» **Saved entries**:
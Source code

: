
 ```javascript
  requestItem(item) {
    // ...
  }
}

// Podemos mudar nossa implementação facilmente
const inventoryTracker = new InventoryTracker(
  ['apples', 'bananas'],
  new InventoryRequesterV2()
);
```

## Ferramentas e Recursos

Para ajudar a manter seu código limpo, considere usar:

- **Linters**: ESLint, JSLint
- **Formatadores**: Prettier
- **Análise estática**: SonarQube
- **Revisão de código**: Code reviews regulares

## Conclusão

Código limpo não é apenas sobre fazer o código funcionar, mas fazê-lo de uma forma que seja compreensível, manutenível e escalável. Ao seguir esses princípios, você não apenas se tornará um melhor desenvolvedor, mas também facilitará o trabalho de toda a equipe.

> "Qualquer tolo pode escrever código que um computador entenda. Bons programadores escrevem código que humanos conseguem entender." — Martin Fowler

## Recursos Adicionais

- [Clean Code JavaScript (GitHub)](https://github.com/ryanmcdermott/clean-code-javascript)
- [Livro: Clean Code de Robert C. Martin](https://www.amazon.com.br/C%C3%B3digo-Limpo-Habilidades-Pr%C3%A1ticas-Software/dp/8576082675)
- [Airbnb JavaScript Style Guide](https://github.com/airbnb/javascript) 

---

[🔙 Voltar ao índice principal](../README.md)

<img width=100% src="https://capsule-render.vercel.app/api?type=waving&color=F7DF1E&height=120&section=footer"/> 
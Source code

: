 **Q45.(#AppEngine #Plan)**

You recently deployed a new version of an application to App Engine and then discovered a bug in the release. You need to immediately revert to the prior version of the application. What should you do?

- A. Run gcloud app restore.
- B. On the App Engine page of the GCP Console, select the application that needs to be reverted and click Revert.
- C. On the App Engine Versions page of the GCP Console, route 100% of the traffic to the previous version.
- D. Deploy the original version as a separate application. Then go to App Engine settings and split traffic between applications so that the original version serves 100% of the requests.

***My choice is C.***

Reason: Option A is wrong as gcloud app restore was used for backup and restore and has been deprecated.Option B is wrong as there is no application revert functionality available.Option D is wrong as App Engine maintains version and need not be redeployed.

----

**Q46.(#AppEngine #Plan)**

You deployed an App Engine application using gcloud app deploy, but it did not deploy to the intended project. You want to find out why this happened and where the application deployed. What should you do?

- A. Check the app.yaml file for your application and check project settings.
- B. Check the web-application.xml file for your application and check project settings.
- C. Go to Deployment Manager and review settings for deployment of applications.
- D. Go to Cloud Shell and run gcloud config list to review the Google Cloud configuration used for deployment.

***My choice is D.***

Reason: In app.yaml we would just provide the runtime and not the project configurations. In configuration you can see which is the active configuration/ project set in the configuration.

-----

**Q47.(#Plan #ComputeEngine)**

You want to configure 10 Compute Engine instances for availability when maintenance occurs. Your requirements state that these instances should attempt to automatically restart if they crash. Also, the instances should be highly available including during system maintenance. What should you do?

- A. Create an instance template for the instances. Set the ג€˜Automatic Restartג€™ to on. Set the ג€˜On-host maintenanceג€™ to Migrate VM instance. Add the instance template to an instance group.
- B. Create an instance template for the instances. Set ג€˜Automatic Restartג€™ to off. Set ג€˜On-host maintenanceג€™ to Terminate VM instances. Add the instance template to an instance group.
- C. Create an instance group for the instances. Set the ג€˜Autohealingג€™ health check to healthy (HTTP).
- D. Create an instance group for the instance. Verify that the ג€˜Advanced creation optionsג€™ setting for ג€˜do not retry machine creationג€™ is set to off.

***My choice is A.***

» **ASSIGNED TASK**: Work through the records above. Copy every line with the string "github".

» **SOLUTION FOR THIS PROBLEM**:
- [Clean Code JavaScript (GitHub)](https://github.com/ryanmcdermott/clean-code-javascript)
- [Airbnb JavaScript Style Guide](https://github.com/airbnb/javascript) 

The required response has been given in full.